### [Task prompt]
Among the entries below, one stretch runs from the line that contains "- gehorchen (vi): 服从，遵从" through the line that contains "- hoffen (vt): 盼望，希望". Repeat that stretch exactly, ends included, and only that.

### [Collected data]

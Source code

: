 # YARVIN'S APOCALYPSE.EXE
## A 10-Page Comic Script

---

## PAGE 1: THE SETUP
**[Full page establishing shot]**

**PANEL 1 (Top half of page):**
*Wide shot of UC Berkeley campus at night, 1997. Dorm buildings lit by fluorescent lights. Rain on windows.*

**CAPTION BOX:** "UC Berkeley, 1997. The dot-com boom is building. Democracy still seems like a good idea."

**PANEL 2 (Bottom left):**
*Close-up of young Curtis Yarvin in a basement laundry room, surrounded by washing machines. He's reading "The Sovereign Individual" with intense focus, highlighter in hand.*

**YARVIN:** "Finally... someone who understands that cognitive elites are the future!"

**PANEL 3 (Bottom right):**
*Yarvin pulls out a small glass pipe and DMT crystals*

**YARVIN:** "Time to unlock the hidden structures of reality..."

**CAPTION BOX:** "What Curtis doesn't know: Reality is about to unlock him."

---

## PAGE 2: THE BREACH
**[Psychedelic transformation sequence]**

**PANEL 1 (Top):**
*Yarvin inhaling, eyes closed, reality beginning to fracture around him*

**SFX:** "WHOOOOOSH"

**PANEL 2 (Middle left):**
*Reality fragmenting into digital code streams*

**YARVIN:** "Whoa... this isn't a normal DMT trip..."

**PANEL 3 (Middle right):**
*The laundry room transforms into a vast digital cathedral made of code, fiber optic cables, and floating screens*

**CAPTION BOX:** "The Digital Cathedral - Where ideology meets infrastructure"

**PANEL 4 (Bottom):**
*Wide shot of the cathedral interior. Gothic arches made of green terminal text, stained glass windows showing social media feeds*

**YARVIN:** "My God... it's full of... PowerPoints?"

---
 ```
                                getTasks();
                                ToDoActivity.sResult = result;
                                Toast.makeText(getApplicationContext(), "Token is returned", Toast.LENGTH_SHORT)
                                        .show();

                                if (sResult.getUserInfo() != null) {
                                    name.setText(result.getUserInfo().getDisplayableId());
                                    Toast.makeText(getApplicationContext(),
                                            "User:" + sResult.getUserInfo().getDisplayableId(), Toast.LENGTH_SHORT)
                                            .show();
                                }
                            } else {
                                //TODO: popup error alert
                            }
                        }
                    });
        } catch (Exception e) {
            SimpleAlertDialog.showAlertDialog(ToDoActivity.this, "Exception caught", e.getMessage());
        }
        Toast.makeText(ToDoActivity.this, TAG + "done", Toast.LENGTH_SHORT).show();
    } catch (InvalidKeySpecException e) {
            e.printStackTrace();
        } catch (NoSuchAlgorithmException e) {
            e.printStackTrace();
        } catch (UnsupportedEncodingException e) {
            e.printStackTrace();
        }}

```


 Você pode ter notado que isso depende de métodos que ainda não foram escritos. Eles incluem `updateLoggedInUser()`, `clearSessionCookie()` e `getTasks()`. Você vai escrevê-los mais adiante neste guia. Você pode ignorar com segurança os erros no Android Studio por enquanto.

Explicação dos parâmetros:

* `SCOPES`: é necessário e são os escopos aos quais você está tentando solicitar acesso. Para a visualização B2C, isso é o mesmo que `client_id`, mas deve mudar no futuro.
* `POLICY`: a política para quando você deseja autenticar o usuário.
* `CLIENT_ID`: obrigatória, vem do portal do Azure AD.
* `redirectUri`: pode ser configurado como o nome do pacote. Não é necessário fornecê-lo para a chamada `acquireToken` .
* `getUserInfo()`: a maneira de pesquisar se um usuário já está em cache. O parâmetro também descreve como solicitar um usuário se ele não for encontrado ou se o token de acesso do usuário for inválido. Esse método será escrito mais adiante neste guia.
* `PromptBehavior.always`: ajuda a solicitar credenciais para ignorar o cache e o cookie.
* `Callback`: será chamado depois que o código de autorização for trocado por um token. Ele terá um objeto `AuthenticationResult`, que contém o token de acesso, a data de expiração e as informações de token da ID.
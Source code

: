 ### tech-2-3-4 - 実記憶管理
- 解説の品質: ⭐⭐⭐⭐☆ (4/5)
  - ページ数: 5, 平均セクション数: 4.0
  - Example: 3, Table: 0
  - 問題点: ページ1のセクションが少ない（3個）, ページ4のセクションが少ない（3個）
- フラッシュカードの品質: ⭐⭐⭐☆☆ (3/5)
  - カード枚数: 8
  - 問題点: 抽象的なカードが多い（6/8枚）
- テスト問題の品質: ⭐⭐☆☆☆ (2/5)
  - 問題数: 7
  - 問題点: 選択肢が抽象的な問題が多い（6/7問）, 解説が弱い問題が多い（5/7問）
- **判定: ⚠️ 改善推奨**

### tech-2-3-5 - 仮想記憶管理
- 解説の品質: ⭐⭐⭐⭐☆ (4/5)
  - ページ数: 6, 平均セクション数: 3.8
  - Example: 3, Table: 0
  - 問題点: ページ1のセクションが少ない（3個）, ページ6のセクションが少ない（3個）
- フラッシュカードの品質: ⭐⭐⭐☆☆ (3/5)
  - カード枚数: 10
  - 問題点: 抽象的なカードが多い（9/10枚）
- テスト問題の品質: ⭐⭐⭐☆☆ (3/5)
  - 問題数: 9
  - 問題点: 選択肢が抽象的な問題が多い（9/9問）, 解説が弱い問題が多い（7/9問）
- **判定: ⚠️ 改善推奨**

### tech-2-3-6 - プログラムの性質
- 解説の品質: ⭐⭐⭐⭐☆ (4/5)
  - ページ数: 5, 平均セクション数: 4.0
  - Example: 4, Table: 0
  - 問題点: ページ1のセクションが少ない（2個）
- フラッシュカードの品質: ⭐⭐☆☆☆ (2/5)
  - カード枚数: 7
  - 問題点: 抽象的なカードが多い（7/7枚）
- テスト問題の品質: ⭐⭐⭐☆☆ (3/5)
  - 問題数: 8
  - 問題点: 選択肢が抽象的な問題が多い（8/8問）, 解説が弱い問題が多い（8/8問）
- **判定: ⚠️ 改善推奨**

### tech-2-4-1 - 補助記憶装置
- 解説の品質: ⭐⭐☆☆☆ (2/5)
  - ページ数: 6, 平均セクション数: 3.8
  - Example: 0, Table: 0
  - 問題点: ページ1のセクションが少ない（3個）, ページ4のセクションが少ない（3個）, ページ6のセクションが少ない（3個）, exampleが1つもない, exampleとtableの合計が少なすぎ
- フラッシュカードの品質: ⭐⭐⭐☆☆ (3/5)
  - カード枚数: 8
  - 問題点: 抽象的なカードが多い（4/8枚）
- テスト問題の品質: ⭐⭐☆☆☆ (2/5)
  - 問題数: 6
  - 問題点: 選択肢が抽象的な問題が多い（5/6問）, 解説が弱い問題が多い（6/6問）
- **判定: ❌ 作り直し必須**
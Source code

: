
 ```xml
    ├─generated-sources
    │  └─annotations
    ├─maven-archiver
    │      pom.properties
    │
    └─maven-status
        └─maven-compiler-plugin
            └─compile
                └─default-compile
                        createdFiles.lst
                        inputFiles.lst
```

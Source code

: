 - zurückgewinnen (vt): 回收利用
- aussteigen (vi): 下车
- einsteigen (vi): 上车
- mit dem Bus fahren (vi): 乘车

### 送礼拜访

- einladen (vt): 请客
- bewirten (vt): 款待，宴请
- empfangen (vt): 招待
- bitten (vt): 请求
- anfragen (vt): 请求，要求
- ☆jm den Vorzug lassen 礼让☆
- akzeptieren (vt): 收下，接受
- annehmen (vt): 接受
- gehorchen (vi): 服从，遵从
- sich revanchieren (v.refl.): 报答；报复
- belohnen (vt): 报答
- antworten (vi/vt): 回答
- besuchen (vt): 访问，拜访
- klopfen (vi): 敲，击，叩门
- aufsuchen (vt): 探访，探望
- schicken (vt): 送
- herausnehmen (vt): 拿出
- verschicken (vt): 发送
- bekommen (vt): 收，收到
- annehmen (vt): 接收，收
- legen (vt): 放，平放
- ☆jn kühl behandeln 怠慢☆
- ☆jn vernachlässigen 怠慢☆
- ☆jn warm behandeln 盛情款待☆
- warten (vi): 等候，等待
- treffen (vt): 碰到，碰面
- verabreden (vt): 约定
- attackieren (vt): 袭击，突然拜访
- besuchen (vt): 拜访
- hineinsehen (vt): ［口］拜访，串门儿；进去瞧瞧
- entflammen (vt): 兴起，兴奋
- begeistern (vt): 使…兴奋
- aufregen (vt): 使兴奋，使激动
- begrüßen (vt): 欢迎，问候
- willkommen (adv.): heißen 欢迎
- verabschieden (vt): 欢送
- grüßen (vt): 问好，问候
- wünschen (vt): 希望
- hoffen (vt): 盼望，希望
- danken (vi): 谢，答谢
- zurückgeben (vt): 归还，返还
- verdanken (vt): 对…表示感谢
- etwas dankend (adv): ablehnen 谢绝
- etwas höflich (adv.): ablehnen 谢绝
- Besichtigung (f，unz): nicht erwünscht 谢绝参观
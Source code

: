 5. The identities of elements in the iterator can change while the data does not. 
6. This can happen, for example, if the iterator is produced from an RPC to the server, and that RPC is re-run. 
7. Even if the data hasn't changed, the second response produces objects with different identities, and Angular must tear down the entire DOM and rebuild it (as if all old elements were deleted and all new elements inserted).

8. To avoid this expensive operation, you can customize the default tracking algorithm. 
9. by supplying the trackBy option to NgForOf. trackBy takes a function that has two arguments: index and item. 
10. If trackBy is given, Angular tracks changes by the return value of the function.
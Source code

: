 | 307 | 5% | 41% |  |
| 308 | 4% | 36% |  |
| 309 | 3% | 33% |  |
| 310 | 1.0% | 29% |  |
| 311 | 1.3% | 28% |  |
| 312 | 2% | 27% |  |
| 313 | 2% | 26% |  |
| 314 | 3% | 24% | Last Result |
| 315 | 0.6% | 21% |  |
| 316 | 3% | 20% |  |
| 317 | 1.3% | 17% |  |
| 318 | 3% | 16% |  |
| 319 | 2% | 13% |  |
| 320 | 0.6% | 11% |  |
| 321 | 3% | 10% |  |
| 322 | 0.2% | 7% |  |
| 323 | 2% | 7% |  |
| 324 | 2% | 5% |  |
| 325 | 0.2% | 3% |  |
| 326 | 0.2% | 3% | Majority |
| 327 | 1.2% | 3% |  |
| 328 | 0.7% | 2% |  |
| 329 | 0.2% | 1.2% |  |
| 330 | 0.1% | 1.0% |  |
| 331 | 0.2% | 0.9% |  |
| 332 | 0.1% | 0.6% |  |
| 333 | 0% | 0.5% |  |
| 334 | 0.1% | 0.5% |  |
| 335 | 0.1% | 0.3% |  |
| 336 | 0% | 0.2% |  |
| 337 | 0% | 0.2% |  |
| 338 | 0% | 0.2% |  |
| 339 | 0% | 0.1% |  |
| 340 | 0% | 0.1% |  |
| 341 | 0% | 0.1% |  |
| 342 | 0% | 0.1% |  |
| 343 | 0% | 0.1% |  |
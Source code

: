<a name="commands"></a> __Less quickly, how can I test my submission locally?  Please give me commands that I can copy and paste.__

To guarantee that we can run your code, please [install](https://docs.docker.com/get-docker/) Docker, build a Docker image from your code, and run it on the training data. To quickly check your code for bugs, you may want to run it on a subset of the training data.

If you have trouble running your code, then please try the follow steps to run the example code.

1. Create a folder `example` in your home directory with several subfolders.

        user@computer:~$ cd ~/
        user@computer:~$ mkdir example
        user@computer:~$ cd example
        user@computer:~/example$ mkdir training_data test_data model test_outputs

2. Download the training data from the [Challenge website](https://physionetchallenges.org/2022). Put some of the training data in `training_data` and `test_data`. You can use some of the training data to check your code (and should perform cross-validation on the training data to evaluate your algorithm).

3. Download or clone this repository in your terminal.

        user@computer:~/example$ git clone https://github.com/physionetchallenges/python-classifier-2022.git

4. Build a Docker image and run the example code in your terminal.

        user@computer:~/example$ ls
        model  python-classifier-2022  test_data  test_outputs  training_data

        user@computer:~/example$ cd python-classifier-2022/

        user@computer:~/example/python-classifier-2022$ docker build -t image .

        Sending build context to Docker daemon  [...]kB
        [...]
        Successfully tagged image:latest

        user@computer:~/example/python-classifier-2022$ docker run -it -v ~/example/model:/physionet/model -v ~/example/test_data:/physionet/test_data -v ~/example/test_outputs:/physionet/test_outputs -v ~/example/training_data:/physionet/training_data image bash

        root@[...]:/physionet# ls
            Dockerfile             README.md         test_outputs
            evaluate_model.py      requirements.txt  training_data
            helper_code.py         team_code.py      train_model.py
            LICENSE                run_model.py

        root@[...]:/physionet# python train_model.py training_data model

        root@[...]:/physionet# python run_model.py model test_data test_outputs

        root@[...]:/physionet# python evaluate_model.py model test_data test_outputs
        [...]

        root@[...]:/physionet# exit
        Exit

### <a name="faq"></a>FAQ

### [Result]
- gehorchen (vi): 服从，遵从
- sich revanchieren (v.refl.): 报答；报复
- belohnen (vt): 报答
- antworten (vi/vt): 回答
- besuchen (vt): 访问，拜访
- klopfen (vi): 敲，击，叩门
- aufsuchen (vt): 探访，探望
- schicken (vt): 送
- herausnehmen (vt): 拿出
- verschicken (vt): 发送
- bekommen (vt): 收，收到
- annehmen (vt): 接收，收
- legen (vt): 放，平放
- ☆jn kühl behandeln 怠慢☆
- ☆jn vernachlässigen 怠慢☆
- ☆jn warm behandeln 盛情款待☆
- warten (vi): 等候，等待
- treffen (vt): 碰到，碰面
- verabreden (vt): 约定
- attackieren (vt): 袭击，突然拜访
- besuchen (vt): 拜访
- hineinsehen (vt): ［口］拜访，串门儿；进去瞧瞧
- entflammen (vt): 兴起，兴奋
- begeistern (vt): 使…兴奋
- aufregen (vt): 使兴奋，使激动
- begrüßen (vt): 欢迎，问候
- willkommen (adv.): heißen 欢迎
- verabschieden (vt): 欢送
- grüßen (vt): 问好，问候
- wünschen (vt): 希望
- hoffen (vt): 盼望，希望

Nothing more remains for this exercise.